ABOUT THIS EXERCISE ▸
Leaving pictures aside, restate exactly the lines of the data below, from the first one through the line that contains "den er positiv tilbagevendende.".

RECORDS SUPPLIED ▸
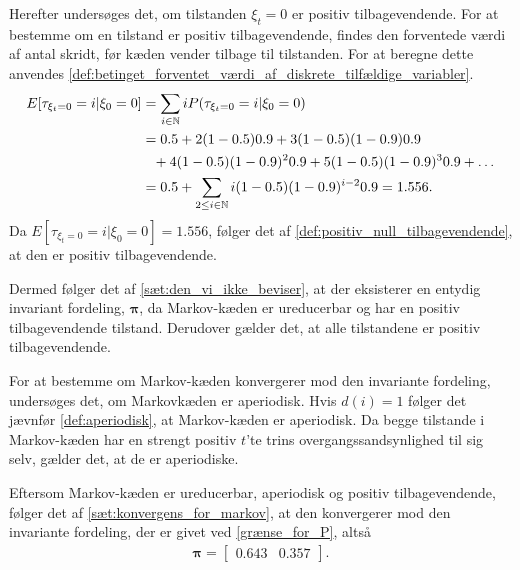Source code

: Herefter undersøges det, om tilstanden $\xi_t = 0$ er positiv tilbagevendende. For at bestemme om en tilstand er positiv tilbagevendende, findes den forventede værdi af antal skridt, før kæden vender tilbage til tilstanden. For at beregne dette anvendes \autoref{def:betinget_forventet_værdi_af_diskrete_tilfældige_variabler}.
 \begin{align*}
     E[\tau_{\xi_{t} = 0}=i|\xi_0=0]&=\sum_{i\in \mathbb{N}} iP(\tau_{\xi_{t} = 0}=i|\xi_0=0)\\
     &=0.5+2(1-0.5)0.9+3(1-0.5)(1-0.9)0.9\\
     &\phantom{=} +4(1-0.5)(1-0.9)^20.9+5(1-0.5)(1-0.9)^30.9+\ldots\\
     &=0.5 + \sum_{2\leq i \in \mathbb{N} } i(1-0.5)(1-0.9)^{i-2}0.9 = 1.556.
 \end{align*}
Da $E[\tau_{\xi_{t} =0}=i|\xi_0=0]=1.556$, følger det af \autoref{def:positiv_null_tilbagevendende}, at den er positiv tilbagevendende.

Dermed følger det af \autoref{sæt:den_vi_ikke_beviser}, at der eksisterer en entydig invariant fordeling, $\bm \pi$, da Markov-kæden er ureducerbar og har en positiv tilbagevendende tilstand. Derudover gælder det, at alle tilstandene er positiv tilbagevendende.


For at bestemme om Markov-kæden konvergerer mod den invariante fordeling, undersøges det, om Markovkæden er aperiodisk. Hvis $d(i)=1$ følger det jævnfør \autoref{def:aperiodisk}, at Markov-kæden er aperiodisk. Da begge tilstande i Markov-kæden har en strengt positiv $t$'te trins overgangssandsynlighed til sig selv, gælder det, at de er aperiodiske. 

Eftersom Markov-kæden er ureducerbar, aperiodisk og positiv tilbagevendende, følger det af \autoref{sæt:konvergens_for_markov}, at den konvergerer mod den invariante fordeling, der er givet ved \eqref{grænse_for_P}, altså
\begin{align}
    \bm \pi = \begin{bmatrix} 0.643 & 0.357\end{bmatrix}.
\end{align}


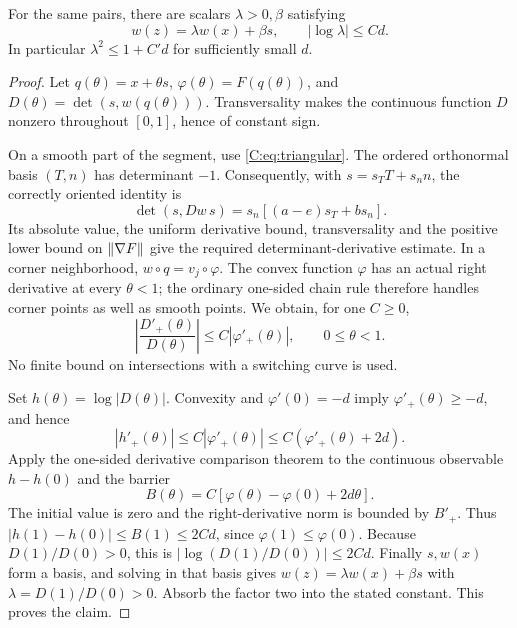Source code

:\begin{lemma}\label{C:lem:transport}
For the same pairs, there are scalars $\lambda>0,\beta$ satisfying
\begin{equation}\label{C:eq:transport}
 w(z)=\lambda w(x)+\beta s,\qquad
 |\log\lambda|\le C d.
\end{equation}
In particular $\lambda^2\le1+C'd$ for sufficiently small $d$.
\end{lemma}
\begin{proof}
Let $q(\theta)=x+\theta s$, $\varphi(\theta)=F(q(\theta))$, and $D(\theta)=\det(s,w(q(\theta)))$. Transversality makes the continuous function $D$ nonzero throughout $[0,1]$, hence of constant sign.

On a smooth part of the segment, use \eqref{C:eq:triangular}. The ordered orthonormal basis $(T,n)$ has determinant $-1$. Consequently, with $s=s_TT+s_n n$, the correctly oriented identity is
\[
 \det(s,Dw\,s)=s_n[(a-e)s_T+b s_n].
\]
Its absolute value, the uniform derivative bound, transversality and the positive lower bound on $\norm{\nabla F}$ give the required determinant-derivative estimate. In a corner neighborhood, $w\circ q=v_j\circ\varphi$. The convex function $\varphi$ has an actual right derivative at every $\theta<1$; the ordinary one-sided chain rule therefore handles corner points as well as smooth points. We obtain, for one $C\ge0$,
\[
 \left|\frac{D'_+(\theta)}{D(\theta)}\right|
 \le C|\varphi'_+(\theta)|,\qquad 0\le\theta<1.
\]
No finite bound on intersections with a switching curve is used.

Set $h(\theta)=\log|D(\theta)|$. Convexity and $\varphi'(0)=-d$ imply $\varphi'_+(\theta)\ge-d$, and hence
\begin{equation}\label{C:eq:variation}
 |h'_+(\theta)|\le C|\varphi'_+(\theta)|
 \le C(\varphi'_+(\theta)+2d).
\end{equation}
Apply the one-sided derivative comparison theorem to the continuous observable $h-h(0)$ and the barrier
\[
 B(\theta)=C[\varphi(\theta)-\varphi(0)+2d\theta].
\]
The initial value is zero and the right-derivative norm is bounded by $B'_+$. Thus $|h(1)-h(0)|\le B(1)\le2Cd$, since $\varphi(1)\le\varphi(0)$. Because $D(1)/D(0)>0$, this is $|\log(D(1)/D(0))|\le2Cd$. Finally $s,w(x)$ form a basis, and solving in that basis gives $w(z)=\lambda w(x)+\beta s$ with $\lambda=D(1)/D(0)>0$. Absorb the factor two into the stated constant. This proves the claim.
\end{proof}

OUTPUT OF THE EXERCISE ▸
Source code

: Herefter undersøges det, om tilstanden $\xi_t = 0$ er positiv tilbagevendende. For at bestemme om en tilstand er positiv tilbagevendende, findes den forventede værdi af antal skridt, før kæden vender tilbage til tilstanden. For at beregne dette anvendes \autoref{def:betinget_forventet_værdi_af_diskrete_tilfældige_variabler}.
 \begin{align*}
     E[\tau_{\xi_{t} = 0}=i|\xi_0=0]&=\sum_{i\in \mathbb{N}} iP(\tau_{\xi_{t} = 0}=i|\xi_0=0)\\
     &=0.5+2(1-0.5)0.9+3(1-0.5)(1-0.9)0.9\\
     &\phantom{=} +4(1-0.5)(1-0.9)^20.9+5(1-0.5)(1-0.9)^30.9+\ldots\\
     &=0.5 + \sum_{2\leq i \in \mathbb{N} } i(1-0.5)(1-0.9)^{i-2}0.9 = 1.556.
 \end{align*}
Da $E[\tau_{\xi_{t} =0}=i|\xi_0=0]=1.556$, følger det af \autoref{def:positiv_null_tilbagevendende}, at den er positiv tilbagevendende.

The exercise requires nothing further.